Scan the records for the word "Vercel". Copy each line that includes it.

──────── PROVIDED MATERIAL

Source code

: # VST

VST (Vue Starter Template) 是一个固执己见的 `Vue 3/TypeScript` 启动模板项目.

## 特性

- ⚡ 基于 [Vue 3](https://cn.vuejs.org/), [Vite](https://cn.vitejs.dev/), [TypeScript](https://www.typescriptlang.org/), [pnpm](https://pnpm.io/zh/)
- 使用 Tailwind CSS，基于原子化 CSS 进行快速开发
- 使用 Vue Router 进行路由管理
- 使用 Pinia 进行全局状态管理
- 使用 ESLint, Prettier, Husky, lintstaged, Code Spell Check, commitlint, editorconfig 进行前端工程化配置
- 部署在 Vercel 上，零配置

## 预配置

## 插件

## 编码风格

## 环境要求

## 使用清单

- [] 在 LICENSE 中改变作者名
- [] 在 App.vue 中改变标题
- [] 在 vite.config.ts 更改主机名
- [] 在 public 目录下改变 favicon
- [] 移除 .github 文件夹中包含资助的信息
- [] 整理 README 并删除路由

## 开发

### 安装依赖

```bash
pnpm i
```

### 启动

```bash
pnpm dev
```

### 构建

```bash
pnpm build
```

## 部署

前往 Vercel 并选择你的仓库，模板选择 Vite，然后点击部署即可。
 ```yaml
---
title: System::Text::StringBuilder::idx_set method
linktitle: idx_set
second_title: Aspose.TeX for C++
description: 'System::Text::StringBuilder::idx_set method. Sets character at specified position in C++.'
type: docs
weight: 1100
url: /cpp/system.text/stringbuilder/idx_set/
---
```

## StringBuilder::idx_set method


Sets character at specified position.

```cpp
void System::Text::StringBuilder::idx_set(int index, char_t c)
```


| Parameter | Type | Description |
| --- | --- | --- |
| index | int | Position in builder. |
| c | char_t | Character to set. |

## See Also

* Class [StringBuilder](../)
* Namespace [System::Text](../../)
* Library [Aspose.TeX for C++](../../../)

────────────────

OUTPUT FOR THIS TASK >>
- 部署在 Vercel 上，零配置
前往 Vercel 并选择你的仓库，模板选择 Vite，然后点击部署即可。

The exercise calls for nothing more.